▶ **The problem**:
With every picture left out, give the data below back exactly.

[Collected data]
· · · · · · ·

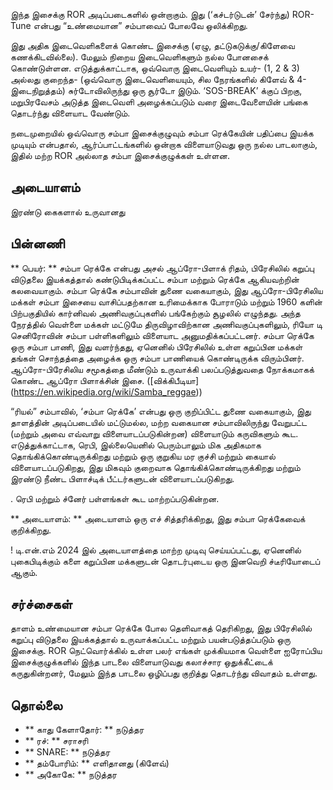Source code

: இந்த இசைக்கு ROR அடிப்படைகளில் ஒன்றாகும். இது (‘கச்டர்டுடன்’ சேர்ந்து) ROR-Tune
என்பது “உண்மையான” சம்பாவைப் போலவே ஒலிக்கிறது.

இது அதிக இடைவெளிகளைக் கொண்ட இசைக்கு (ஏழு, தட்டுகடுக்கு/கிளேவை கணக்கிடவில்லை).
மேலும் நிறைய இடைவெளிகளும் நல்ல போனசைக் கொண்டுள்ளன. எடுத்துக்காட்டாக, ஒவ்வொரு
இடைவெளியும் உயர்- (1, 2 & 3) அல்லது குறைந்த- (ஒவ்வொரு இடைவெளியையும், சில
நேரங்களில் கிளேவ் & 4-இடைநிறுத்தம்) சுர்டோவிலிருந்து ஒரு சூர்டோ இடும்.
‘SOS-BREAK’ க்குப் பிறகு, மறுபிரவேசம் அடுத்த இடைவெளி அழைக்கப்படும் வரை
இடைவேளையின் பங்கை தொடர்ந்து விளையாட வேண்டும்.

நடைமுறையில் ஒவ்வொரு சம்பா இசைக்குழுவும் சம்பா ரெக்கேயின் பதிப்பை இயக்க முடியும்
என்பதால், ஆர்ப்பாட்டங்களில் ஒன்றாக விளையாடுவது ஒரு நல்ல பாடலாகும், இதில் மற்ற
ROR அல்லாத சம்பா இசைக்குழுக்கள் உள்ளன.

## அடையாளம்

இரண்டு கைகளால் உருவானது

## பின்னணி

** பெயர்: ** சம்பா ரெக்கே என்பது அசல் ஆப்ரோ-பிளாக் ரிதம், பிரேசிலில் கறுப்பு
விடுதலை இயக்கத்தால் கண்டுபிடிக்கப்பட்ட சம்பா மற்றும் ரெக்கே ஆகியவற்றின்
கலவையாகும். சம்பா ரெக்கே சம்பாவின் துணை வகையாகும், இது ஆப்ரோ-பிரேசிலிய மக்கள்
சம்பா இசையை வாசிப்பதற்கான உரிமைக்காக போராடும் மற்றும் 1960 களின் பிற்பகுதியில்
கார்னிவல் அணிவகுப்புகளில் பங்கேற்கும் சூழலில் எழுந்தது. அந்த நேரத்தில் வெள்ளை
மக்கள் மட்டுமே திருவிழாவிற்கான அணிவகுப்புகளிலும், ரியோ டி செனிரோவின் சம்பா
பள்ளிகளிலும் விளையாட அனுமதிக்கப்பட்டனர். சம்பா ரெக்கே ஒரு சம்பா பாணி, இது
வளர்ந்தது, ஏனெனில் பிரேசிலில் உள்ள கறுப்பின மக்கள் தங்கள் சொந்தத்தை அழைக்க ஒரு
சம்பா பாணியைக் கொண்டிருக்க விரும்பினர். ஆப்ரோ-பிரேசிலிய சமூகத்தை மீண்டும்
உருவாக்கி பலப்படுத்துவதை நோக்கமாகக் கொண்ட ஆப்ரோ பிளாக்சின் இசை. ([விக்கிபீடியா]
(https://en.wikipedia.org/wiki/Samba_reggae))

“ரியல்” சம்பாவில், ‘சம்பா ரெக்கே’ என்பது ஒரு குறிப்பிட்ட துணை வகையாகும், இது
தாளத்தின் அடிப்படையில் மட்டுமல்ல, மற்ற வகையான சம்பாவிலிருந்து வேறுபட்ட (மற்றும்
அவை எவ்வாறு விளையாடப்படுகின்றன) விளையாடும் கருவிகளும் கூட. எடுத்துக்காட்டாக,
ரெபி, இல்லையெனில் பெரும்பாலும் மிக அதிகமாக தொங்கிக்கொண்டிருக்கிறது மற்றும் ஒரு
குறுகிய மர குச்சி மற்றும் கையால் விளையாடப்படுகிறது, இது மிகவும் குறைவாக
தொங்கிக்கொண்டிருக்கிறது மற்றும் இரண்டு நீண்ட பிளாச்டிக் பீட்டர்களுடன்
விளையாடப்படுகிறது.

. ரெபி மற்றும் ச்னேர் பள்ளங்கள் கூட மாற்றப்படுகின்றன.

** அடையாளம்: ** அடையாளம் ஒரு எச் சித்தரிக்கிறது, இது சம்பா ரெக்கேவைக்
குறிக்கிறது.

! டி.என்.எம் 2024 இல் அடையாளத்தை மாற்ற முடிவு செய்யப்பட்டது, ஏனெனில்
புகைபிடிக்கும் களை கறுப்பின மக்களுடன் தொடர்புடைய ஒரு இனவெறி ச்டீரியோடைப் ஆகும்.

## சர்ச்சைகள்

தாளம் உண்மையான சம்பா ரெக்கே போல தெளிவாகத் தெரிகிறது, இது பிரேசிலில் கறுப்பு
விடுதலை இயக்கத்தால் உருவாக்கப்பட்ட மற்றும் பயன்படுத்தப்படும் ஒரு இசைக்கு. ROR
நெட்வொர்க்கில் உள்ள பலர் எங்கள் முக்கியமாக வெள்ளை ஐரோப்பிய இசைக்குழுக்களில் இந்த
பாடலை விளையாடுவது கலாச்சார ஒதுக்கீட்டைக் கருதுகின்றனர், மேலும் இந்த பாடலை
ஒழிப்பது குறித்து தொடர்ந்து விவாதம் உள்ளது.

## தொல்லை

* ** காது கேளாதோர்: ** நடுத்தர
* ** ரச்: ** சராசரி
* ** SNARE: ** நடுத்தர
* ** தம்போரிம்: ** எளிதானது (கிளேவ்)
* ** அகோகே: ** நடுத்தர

· · · · · · ·

▶ **Answer to the problem**:
Source code

: இந்த இசைக்கு ROR அடிப்படைகளில் ஒன்றாகும். இது (‘கச்டர்டுடன்’ சேர்ந்து) ROR-Tune
என்பது “உண்மையான” சம்பாவைப் போலவே ஒலிக்கிறது.

இது அதிக இடைவெளிகளைக் கொண்ட இசைக்கு (ஏழு, தட்டுகடுக்கு/கிளேவை கணக்கிடவில்லை).
மேலும் நிறைய இடைவெளிகளும் நல்ல போனசைக் கொண்டுள்ளன. எடுத்துக்காட்டாக, ஒவ்வொரு
இடைவெளியும் உயர்- (1, 2 & 3) அல்லது குறைந்த- (ஒவ்வொரு இடைவெளியையும், சில
நேரங்களில் கிளேவ் & 4-இடைநிறுத்தம்) சுர்டோவிலிருந்து ஒரு சூர்டோ இடும்.
‘SOS-BREAK’ க்குப் பிறகு, மறுபிரவேசம் அடுத்த இடைவெளி அழைக்கப்படும் வரை
இடைவேளையின் பங்கை தொடர்ந்து விளையாட வேண்டும்.

நடைமுறையில் ஒவ்வொரு சம்பா இசைக்குழுவும் சம்பா ரெக்கேயின் பதிப்பை இயக்க முடியும்
என்பதால், ஆர்ப்பாட்டங்களில் ஒன்றாக விளையாடுவது ஒரு நல்ல பாடலாகும், இதில் மற்ற
ROR அல்லாத சம்பா இசைக்குழுக்கள் உள்ளன.

## அடையாளம்

இரண்டு கைகளால் உருவானது

## பின்னணி

** பெயர்: ** சம்பா ரெக்கே என்பது அசல் ஆப்ரோ-பிளாக் ரிதம், பிரேசிலில் கறுப்பு
விடுதலை இயக்கத்தால் கண்டுபிடிக்கப்பட்ட சம்பா மற்றும் ரெக்கே ஆகியவற்றின்
கலவையாகும். சம்பா ரெக்கே சம்பாவின் துணை வகையாகும், இது ஆப்ரோ-பிரேசிலிய மக்கள்
சம்பா இசையை வாசிப்பதற்கான உரிமைக்காக போராடும் மற்றும் 1960 களின் பிற்பகுதியில்
கார்னிவல் அணிவகுப்புகளில் பங்கேற்கும் சூழலில் எழுந்தது. அந்த நேரத்தில் வெள்ளை
மக்கள் மட்டுமே திருவிழாவிற்கான அணிவகுப்புகளிலும், ரியோ டி செனிரோவின் சம்பா
பள்ளிகளிலும் விளையாட அனுமதிக்கப்பட்டனர். சம்பா ரெக்கே ஒரு சம்பா பாணி, இது
வளர்ந்தது, ஏனெனில் பிரேசிலில் உள்ள கறுப்பின மக்கள் தங்கள் சொந்தத்தை அழைக்க ஒரு
சம்பா பாணியைக் கொண்டிருக்க விரும்பினர். ஆப்ரோ-பிரேசிலிய சமூகத்தை மீண்டும்
உருவாக்கி பலப்படுத்துவதை நோக்கமாகக் கொண்ட ஆப்ரோ பிளாக்சின் இசை. ([விக்கிபீடியா]
(https://en.wikipedia.org/wiki/Samba_reggae))

“ரியல்” சம்பாவில், ‘சம்பா ரெக்கே’ என்பது ஒரு குறிப்பிட்ட துணை வகையாகும், இது
தாளத்தின் அடிப்படையில் மட்டுமல்ல, மற்ற வகையான சம்பாவிலிருந்து வேறுபட்ட (மற்றும்
அவை எவ்வாறு விளையாடப்படுகின்றன) விளையாடும் கருவிகளும் கூட. எடுத்துக்காட்டாக,
ரெபி, இல்லையெனில் பெரும்பாலும் மிக அதிகமாக தொங்கிக்கொண்டிருக்கிறது மற்றும் ஒரு
குறுகிய மர குச்சி மற்றும் கையால் விளையாடப்படுகிறது, இது மிகவும் குறைவாக
தொங்கிக்கொண்டிருக்கிறது மற்றும் இரண்டு நீண்ட பிளாச்டிக் பீட்டர்களுடன்
விளையாடப்படுகிறது.

. ரெபி மற்றும் ச்னேர் பள்ளங்கள் கூட மாற்றப்படுகின்றன.

** அடையாளம்: ** அடையாளம் ஒரு எச் சித்தரிக்கிறது, இது சம்பா ரெக்கேவைக்
குறிக்கிறது.

! டி.என்.எம் 2024 இல் அடையாளத்தை மாற்ற முடிவு செய்யப்பட்டது, ஏனெனில்
புகைபிடிக்கும் களை கறுப்பின மக்களுடன் தொடர்புடைய ஒரு இனவெறி ச்டீரியோடைப் ஆகும்.

## சர்ச்சைகள்

தாளம் உண்மையான சம்பா ரெக்கே போல தெளிவாகத் தெரிகிறது, இது பிரேசிலில் கறுப்பு
விடுதலை இயக்கத்தால் உருவாக்கப்பட்ட மற்றும் பயன்படுத்தப்படும் ஒரு இசைக்கு. ROR
நெட்வொர்க்கில் உள்ள பலர் எங்கள் முக்கியமாக வெள்ளை ஐரோப்பிய இசைக்குழுக்களில் இந்த
பாடலை விளையாடுவது கலாச்சார ஒதுக்கீட்டைக் கருதுகின்றனர், மேலும் இந்த பாடலை
ஒழிப்பது குறித்து தொடர்ந்து விவாதம் உள்ளது.

## தொல்லை

* ** காது கேளாதோர்: ** நடுத்தர
* ** ரச்: ** சராசரி
* ** SNARE: ** நடுத்தர
* ** தம்போரிம்: ** எளிதானது (கிளேவ்)
* ** அகோகே: ** நடுத்தர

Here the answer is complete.